Retype, word for word, every line of the records below starting at the one that contains "Em seguida deve" and ending at the one that contains "são adquiridas. A"; include both of those lines and nothing more.

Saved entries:
-------------------------
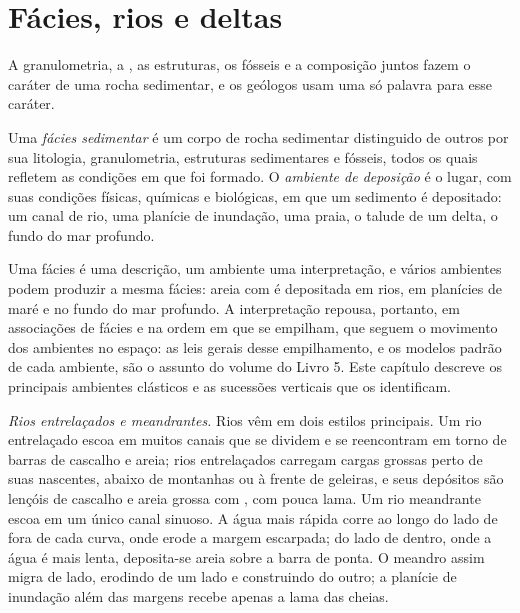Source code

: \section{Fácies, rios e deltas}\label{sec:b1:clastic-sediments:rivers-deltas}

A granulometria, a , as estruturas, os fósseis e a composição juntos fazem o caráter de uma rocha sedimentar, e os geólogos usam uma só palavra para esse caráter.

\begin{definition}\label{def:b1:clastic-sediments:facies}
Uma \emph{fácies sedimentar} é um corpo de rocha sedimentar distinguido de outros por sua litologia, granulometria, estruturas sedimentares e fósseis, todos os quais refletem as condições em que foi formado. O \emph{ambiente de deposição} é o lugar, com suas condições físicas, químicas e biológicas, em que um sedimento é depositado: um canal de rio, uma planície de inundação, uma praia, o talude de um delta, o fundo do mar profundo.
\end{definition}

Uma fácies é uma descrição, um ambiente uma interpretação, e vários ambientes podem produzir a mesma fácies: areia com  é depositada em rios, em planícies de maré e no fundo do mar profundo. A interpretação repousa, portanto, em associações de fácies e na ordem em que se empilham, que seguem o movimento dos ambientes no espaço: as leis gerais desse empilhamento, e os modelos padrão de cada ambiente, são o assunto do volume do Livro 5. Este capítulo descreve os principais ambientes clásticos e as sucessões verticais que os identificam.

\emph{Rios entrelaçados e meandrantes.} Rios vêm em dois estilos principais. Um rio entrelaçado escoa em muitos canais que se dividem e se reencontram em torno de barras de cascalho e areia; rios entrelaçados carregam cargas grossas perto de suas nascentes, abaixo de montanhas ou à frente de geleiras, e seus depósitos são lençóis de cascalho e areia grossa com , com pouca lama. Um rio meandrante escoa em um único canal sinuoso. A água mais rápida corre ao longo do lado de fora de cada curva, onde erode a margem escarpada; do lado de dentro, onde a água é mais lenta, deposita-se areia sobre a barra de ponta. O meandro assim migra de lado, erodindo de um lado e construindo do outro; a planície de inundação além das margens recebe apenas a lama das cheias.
-------------------------
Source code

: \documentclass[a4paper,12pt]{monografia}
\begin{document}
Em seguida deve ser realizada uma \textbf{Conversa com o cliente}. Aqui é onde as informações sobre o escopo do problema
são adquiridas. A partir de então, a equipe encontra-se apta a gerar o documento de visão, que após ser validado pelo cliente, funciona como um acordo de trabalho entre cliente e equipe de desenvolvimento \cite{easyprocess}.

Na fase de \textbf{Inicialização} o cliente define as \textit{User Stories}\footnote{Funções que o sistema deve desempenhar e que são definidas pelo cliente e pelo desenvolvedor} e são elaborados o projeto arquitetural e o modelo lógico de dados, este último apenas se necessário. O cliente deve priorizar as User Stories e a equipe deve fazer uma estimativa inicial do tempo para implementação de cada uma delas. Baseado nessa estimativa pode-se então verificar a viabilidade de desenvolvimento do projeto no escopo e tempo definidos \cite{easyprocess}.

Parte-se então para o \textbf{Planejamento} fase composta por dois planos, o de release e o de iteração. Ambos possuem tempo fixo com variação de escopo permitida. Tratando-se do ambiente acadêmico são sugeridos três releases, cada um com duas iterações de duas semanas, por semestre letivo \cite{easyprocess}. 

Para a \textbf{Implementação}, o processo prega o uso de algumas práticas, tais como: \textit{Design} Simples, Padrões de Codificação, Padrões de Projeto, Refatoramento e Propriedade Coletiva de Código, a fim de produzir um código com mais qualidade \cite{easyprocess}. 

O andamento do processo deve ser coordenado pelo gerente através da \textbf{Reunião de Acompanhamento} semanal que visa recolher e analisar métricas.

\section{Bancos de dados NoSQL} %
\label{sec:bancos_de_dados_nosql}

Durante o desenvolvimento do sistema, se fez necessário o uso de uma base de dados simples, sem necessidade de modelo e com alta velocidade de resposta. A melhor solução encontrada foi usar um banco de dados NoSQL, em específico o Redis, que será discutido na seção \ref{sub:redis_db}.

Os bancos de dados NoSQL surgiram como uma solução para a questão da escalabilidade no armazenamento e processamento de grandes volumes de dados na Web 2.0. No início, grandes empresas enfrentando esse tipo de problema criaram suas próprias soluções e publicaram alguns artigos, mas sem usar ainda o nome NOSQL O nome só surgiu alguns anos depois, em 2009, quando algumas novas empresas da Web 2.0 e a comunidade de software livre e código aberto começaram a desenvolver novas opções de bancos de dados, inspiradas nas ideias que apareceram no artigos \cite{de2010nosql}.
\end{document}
-------------------------
Reply:
Em seguida deve ser realizada uma \textbf{Conversa com o cliente}. Aqui é onde as informações sobre o escopo do problema
são adquiridas. A partir de então, a equipe encontra-se apta a gerar o documento de visão, que após ser validado pelo cliente, funciona como um acordo de trabalho entre cliente e equipe de desenvolvimento \cite{easyprocess}.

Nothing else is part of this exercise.